Scarpinato – continua Messina – è per motivi professionali, intellettuali e per gli studi fatti, protagonista delle vicende più importanti della storia giudiziaria italiana. La storia giudiziaria italiana si interseca con la storia politica italiana perché storia è anche ciò che viene accertato nei processi in nome del popolo italiano e che spesso non viene pubblicizzato.
C’è spesso una netta separazione tra ciò che emerge nel corso dei processi e ciò che viene comunicato anche perché i giornalisti a volte non hanno una adeguata consapevolezza di ciò che viene accertato.

La presenza del giudice Scarpinato è un regalo alla città di Fano, nel corso dell’incontro infatti sarà mostrata una verifica degli atti senza alcun tipo di mediazione. Si parlerà di processi come quello ad Andreotti, del processo della Trattativa e ancora di Tangentopoli, insomma processi che come dicevo hanno fatto la storia italiana perché è vero che la memoria si nutre dell’oblio ma è altrettanto vero che la memoria su fatti importanti come questi condiziona sia il presente che il futuro ed è qui che assume rilevanza il concetto di democrazia consapevole.
Il paradosso della nostra società detta dell’informazione è che manca la consapevolezza, lo spirito critico nel scindere la verità da ciò che ci viene fatto credere, ma grazie a momenti come quello di venerdì prossimo la comunità può riappropriarsi della conoscenza”.

La parola chiave dell’incontro sarà STORIA. La storia è scritta dai potenti, da coloro che possono prendere decisioni per la collettività. Che peso hanno le vite dei singoli?
“E’ un peso rilevante – riprende il giudice Messina – la storia insegna che nei momenti di crisi storica sono state poche persone a guidare il cambiamento. Penso ad esempio alla Resistenza: inizialmente furono in pochi ad opporsi al Regime ma quei pochi spostarono gli equilibri. La stessa Costituzione venne creata da un gruppo ristretto di intellettuali. Ognuno di noi è responsabile e può dare impulso al cambiamento. La forza esiste perché nessuno la contrasta. I singoli hanno la responsabilità di contrapporre alla forza la ragione, questo è il dovere etico di ognuno di noi altrimenti non viviamo ma sopravviviamo”.
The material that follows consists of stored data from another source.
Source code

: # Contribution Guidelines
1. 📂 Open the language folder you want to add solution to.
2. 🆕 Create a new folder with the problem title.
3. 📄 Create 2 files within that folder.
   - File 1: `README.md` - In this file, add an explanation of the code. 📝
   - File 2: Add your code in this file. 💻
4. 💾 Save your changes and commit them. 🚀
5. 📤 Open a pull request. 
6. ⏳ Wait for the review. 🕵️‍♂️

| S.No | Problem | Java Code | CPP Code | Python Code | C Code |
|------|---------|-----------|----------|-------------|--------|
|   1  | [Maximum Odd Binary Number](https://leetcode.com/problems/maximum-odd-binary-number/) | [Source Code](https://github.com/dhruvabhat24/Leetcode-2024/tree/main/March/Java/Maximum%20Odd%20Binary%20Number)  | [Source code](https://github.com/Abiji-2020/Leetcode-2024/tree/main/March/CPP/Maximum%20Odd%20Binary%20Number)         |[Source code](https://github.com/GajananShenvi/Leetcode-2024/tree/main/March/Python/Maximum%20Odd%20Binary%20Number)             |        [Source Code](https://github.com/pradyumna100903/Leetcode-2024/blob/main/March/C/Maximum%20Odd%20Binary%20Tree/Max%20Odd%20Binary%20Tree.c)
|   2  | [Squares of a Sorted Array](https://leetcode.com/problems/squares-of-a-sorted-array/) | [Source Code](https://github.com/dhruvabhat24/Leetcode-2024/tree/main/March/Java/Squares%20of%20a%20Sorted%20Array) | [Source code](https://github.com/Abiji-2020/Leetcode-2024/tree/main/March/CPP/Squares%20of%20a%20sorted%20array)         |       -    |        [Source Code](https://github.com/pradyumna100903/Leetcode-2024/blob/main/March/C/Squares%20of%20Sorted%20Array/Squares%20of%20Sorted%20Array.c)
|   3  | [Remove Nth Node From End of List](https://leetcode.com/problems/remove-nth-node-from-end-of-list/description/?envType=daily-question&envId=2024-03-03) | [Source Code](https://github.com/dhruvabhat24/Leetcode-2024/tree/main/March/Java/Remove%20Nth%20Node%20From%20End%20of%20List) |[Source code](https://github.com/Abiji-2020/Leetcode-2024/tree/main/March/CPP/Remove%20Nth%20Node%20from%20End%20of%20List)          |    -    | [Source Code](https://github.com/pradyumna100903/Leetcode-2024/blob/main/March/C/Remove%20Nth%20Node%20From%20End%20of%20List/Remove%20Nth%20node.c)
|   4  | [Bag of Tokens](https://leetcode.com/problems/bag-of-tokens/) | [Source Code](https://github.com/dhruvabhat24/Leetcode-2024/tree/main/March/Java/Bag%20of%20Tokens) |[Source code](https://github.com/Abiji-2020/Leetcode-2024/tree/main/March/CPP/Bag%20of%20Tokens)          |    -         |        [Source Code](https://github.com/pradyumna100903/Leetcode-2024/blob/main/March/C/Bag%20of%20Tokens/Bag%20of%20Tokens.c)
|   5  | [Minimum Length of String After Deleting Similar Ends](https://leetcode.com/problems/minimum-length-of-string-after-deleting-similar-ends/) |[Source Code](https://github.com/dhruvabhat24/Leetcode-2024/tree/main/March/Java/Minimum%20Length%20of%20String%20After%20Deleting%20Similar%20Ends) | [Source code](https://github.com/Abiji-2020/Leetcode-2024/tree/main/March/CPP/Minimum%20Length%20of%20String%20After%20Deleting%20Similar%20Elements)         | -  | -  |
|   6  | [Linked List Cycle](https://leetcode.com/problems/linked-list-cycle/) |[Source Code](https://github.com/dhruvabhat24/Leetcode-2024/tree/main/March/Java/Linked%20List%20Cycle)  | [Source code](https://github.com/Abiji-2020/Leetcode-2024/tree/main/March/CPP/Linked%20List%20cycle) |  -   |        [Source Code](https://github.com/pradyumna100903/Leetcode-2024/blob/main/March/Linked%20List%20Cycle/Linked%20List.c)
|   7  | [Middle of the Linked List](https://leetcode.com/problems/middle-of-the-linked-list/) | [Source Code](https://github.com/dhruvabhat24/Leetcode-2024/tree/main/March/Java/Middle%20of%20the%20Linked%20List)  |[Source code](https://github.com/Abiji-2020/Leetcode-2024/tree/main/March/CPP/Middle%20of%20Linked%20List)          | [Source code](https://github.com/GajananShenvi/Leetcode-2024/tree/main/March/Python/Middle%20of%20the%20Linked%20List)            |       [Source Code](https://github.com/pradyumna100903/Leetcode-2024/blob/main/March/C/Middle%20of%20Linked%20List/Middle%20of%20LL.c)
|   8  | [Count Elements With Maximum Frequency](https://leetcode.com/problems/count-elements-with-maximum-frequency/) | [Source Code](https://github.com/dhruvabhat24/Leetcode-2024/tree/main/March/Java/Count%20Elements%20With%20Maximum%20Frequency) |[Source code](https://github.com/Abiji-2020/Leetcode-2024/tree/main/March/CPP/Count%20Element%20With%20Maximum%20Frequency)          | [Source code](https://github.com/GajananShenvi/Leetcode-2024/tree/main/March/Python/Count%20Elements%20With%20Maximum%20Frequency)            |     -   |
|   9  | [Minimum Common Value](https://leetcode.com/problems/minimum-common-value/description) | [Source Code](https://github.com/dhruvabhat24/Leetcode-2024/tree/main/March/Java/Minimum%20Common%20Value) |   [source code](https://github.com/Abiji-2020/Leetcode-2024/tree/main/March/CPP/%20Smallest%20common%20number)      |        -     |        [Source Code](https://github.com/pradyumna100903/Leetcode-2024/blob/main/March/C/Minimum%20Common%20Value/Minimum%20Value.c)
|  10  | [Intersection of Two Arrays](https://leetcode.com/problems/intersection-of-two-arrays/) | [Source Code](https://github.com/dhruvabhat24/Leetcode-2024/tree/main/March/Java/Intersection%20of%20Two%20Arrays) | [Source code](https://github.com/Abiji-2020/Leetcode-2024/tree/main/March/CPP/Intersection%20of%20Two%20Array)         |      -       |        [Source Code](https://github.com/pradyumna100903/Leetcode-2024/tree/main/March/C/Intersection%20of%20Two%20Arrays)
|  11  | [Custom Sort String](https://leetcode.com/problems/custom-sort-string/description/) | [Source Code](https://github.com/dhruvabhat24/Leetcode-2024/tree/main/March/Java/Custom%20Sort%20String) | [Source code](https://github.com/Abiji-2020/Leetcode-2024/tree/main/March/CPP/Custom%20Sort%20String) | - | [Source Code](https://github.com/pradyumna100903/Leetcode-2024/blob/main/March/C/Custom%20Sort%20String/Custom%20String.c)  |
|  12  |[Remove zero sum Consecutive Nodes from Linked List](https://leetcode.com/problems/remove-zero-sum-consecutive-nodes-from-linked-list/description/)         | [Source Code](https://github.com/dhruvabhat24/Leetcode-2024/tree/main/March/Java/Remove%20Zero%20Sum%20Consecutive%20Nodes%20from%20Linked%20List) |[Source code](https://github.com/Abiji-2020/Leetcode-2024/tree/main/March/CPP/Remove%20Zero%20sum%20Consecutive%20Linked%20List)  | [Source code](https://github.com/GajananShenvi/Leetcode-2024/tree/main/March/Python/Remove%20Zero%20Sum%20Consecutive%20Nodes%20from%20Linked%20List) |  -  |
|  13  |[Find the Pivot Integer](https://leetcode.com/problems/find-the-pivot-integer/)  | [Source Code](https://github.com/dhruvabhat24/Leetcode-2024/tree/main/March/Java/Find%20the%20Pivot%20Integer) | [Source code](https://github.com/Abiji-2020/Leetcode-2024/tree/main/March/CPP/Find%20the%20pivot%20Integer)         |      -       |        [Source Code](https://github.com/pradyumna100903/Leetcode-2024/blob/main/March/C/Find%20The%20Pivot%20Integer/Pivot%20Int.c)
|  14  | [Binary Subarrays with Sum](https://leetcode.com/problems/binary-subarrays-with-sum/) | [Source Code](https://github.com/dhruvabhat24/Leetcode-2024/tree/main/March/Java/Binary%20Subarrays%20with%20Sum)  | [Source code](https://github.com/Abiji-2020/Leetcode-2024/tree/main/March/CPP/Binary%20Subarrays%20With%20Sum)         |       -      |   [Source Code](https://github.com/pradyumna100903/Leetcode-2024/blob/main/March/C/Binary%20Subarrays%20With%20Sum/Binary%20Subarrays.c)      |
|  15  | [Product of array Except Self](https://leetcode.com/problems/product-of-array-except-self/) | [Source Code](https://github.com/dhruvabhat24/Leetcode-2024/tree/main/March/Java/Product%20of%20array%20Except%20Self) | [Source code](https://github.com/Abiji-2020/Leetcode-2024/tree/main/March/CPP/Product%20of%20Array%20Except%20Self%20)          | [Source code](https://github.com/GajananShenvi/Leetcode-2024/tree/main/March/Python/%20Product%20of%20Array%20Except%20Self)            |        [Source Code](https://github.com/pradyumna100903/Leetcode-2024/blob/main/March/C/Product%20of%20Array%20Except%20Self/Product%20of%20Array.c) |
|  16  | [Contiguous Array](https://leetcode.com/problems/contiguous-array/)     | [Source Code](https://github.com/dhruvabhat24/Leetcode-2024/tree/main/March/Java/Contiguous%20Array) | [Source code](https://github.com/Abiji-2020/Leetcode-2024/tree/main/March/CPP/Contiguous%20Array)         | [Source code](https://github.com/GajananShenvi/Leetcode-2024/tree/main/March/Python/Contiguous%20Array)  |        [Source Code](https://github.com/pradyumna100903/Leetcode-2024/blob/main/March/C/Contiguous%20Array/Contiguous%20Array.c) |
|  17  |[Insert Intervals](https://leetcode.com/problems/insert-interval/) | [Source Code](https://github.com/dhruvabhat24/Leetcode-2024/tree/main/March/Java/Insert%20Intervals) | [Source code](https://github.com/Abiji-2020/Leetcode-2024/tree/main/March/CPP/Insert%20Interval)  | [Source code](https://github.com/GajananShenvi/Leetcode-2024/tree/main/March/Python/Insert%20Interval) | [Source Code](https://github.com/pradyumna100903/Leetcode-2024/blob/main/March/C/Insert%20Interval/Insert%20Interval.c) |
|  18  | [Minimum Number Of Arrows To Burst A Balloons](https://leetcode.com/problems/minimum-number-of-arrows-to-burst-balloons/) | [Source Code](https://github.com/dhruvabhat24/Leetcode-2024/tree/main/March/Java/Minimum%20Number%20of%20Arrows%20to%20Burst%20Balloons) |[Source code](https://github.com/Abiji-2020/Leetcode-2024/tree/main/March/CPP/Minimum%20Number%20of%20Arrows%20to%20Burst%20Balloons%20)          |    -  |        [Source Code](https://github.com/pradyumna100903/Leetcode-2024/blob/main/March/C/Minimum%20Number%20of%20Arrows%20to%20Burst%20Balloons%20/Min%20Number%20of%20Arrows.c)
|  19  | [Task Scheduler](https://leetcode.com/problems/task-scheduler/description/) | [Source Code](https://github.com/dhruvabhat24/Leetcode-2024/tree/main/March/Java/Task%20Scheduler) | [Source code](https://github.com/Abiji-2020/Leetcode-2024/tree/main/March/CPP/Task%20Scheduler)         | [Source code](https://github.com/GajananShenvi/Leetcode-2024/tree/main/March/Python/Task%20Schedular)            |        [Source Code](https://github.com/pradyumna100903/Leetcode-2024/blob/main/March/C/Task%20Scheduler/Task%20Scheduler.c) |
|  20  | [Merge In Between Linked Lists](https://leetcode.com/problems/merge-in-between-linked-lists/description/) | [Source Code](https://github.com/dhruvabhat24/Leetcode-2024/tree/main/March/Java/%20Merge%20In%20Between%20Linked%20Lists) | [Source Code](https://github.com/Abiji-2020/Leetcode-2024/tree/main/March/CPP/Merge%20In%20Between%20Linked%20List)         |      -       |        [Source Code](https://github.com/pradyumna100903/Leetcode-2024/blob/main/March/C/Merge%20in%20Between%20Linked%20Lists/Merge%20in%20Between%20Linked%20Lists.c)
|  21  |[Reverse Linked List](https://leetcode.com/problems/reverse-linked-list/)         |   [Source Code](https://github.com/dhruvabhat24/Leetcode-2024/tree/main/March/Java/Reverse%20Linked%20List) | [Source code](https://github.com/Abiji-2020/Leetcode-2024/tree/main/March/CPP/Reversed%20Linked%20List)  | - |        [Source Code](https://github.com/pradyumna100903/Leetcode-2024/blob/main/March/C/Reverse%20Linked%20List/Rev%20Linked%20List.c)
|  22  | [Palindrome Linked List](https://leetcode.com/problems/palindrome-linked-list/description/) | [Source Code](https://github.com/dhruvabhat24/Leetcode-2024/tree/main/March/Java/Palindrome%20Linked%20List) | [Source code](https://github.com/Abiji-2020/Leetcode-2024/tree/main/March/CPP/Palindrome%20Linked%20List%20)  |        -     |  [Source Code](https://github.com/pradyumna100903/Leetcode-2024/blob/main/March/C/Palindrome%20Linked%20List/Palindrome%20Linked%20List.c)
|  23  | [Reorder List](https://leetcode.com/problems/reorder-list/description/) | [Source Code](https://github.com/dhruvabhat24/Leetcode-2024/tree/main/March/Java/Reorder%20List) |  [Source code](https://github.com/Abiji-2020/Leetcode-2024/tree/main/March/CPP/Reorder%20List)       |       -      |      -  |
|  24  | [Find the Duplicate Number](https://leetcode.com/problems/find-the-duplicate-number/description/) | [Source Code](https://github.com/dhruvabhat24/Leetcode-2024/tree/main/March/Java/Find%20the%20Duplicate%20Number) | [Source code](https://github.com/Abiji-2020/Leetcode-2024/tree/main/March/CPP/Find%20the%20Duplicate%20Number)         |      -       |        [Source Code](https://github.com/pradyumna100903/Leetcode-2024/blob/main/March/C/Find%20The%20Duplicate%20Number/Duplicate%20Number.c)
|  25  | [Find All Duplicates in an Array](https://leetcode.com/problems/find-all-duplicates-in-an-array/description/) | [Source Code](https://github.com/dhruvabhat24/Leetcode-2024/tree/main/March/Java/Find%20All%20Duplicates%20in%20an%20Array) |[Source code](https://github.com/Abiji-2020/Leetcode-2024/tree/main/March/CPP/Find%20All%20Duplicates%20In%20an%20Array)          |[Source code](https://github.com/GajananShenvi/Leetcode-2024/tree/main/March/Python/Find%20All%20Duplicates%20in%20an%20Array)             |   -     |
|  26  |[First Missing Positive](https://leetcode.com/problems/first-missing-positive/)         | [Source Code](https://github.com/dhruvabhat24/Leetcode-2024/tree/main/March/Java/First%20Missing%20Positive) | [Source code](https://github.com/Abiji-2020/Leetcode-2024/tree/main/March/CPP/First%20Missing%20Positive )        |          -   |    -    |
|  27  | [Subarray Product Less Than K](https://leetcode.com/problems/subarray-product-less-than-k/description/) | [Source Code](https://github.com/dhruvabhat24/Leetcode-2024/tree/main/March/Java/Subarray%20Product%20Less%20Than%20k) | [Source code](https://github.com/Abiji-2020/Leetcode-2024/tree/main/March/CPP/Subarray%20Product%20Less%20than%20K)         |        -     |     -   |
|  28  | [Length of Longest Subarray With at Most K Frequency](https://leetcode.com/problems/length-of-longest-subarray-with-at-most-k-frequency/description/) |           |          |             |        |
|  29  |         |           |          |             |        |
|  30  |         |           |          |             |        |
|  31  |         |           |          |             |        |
Infine abbiamo chiesto a Messina qual è l’eredità che ci hanno lasciato Falcone e Borsellino.
“Diffido – dichiara il Giudice – da chi vive la testimonianza dei nostri colleghi mistificandola. Falcone e Borsellino ci hanno indicato un metodo, non bisogna guardarli in un’ottica contemplativa ma attuare il loro metodo seppur tenendo in considerazione che operarono in un Paese che nel corso degli ultimi 25 anni è molto cambiato e che quindi va adattato ai giorni nostri.
Il loro metodo mette al centro il rigore morale e conoscitivo in modo assoluto, mette davanti a tutto l’interesse della collettività e non del singolo. Solo anteponendo sempre l’interesse della collettività si possono infatti elevare anche le vite dei singoli. Ultimamente si cita spesso un articolo della Costituzione americana che afferma che l’uomo ha il diritto ad essere felice. Io sono del parere che la felicità del singolo possa essere realizzata soltanto se c’è un equilibrio tra benessere del singolo e collettivo altrimenti della felicità personale l’uomo non sa che farsene”.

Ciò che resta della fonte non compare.